[INFORMATION GIVEN Boundary: Start]

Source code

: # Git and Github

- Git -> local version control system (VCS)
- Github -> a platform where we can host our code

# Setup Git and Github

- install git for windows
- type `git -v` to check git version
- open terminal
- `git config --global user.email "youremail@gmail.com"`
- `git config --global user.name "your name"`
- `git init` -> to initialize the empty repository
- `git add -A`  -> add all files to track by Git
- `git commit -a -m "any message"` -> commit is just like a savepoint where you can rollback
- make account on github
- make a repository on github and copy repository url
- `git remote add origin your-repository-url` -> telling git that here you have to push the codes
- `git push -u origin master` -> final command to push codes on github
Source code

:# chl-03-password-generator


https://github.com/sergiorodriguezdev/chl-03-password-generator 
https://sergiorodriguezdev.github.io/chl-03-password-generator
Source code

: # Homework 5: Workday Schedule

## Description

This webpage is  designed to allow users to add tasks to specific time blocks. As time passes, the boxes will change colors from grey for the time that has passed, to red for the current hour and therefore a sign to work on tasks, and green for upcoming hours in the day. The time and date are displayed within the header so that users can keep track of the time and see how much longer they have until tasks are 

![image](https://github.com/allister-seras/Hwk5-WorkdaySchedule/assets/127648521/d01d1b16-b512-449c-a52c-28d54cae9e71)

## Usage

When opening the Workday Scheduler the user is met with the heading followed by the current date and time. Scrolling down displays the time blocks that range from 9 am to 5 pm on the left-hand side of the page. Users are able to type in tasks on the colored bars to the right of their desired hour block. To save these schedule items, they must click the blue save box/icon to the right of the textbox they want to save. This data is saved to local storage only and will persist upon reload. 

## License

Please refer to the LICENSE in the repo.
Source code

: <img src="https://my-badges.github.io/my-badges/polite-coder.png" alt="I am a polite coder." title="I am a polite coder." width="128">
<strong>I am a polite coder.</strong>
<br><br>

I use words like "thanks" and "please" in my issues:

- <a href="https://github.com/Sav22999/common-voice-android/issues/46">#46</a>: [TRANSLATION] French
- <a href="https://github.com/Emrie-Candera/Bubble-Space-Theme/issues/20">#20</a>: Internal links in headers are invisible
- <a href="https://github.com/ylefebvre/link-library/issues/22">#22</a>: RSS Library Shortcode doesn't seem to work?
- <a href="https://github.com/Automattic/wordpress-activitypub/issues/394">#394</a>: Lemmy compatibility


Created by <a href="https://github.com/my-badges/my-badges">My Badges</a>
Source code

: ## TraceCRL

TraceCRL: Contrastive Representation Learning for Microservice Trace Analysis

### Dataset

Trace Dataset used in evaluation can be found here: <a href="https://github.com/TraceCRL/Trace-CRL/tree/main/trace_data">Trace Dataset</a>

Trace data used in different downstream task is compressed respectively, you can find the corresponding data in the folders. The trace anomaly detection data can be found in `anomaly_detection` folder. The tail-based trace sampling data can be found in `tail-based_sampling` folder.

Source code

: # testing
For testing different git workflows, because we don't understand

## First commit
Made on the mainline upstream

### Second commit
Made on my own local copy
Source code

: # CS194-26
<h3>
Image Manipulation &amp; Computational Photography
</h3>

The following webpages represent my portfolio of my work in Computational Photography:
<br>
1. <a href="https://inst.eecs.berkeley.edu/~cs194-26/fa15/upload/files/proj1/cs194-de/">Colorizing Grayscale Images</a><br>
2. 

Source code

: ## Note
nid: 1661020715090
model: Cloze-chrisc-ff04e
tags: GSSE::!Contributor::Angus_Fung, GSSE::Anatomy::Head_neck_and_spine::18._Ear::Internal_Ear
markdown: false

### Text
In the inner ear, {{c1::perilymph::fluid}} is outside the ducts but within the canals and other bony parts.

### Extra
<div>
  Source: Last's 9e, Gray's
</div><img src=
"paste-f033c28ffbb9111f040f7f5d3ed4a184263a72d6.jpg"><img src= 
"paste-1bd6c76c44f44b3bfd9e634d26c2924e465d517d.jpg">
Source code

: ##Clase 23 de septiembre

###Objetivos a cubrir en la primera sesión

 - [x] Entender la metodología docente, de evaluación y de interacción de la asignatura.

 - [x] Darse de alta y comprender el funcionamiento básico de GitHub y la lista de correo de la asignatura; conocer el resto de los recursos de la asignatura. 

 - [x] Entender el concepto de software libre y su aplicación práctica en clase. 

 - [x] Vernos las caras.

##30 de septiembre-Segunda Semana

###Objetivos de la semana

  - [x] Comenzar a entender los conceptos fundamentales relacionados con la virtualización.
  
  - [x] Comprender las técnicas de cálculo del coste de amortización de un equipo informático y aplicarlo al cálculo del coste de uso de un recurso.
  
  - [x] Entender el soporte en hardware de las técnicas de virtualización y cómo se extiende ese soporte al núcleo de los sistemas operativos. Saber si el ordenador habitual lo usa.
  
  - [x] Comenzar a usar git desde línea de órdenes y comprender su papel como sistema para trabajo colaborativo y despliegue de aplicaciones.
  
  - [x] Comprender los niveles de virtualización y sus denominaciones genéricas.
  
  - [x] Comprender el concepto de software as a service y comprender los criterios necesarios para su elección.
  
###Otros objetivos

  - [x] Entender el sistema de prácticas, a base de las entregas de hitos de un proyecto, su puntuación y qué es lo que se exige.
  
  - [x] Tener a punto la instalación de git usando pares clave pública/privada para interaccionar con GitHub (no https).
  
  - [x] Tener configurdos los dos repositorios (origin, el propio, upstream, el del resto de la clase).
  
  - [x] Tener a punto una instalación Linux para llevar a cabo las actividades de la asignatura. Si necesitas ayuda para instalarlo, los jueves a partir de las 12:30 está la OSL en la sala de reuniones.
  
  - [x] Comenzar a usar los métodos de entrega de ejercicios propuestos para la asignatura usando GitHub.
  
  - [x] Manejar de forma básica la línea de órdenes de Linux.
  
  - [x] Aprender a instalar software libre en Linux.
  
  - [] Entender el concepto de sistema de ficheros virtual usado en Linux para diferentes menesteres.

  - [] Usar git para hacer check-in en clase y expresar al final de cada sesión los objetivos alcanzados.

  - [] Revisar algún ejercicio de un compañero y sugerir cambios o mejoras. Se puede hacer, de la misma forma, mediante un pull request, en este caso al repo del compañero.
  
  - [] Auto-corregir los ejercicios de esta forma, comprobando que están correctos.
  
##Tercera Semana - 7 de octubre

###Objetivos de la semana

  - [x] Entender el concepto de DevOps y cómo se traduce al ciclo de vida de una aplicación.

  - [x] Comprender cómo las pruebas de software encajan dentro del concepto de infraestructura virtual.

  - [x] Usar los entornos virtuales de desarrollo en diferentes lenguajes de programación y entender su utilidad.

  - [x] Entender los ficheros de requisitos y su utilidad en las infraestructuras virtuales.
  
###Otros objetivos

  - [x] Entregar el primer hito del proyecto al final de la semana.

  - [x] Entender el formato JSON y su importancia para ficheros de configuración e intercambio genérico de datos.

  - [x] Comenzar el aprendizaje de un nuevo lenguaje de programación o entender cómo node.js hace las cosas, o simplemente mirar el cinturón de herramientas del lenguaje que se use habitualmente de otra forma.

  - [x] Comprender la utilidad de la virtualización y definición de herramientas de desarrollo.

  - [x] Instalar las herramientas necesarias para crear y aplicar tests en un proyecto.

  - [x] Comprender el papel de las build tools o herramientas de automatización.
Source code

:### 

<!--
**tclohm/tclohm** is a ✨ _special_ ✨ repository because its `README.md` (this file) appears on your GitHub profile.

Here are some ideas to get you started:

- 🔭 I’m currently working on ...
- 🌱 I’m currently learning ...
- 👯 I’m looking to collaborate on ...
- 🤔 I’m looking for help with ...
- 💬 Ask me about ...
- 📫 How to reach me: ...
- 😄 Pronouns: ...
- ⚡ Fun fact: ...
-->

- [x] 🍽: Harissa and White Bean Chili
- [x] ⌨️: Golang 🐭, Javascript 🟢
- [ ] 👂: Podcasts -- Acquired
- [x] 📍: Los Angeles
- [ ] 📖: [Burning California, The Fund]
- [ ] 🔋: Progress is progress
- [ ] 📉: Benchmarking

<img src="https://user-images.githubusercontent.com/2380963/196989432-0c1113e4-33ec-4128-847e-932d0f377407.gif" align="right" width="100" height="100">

[INFORMATION GIVEN Boundary: End]

### TASK DETAILS
All lines above that contain the word "push" are to be copied.

### ANSWER BOX
- `git remote add origin your-repository-url` -> telling git that here you have to push the codes
- `git push -u origin master` -> final command to push codes on github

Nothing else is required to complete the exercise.